That said, with the euro strengthening, and European production prospects more upbeat, Paris wheat for November could add only 0.2% to E209.00 a tonne.

London wheat for November did little better, adding 0.4% to £158.20 a tonne.

Still, there are some crop concerns not too far away, with MDA noting that while rains had returned to north western Ukraine and southern Belarus over the past week, "much more rainfall is needed to end dryness there.

Also, in Russia, "dryness continues in the north western Central Region, north western Volga Valley and central North Caucasus", and with the latter two looking like missing out on rains next week.

'Not a positive development'

Wheat's performance helped save corn from weakness which had look unavoidable given the USDA data overnight showing sowings lagging, but not by enough to concern analysts, and with some unexpected cancellations of orders from the US too.

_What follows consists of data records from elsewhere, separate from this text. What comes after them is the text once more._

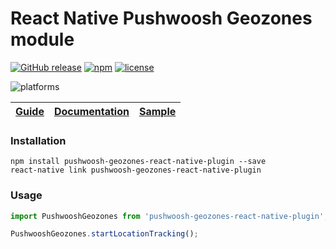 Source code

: React Native Pushwoosh Geozones module
===================================================

[![GitHub release](https://img.shields.io/github/release/Pushwoosh/pushwoosh-geozones-react-native-plugin.svg?style=flat-square)](https://github.com/Pushwoosh/pushwoosh-geozones-react-native-plugin/releases) 
[![npm](https://img.shields.io/npm/v/pushwoosh-geozones-react-native-plugin.svg)](https://www.npmjs.com/package/pushwoosh-geozones-react-native-plugin)
[![license](https://img.shields.io/npm/l/pushwoosh-geozones-react-native-plugin.svg)](https://www.npmjs.com/package/pushwoosh-geozones-react-native-plugin)

![platforms](https://img.shields.io/badge/platforms-Android%20%7C%20iOS-yellowgreen.svg)

| [Guide](https://www.pushwoosh.com/platform-docs/pushwoosh-sdk/cross-platform-frameworks/react-native/integrating-react-native-plugin) | [Documentation](https://github.com/Pushwoosh/pushwoosh-react-native-plugin/tree/master/docs) | [Sample](https://github.com/Pushwoosh/pushwoosh-react-native-sample) |
| ----------------------------------------------------------- | ------------------------------- | -------------------------------------------------------------------- |

### Installation

```
npm install pushwoosh-geozones-react-native-plugin --save
react-native link pushwoosh-geozones-react-native-plugin
```

### Usage

```js
import PushwooshGeozones from 'pushwoosh-geozones-react-native-plugin';

PushwooshGeozones.startLocationTracking();
```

Spain ditched 100,000 tonnes in orders US corn, with an unknown buyer cancelling a further 120,000 tonnes, the USDA said.

That was "certainly not a positive development for a market that really relied on strong export activity", Country Futures' Darrell Holaday said

Most US export news has been surprising strong in corn, including US weekly shipment data released on Monday.

Spread factor

Still, "the continued strength in wheat continues to result in fund buying in both corn and wheat," Mr Holaday said.

"The spread between corn and wheat is so wide that as long as wheat goes up it will be supportive to corn."

And weather forecasts were not all so helpful to corn plantings either, with rains expected to build later this week, slowing fieldwork.

Corn for July was up 2.0% at $5.13 a bushel.

Import talk

Soybeans , as has been their wont of late, held up the rear, undermined by spreading ideas of large US imports of the oilseed in train to resolve the squeeze in domestic supplies.

Benson Quinn Commodities said: "The soybean market continues to battle a deteriorating technical structure and lessening concerns on bridging the gap from old to new crop on more talk of soymeal and soybean imports."

Such talk "is seeing follow-through liquidation on the part of the longs".

CHS Hedging said: "Two cargoes from Brazil are expected to arrive this week and another boat just launched, expected to arrive at the end of the month.

"Since mid-March, 12.5m bushels of soybeans have been imported from Brazil, with another 11.5m expected by the end of May."

'Liquidation continues'

At RJ O'Brien, Richard Feltes said that "soy liquidation continues as export sales slow to a halt, crush eases on spring maintenance, and concern over tight summer soy stocks are mitigated by increasing Brazil soy imports".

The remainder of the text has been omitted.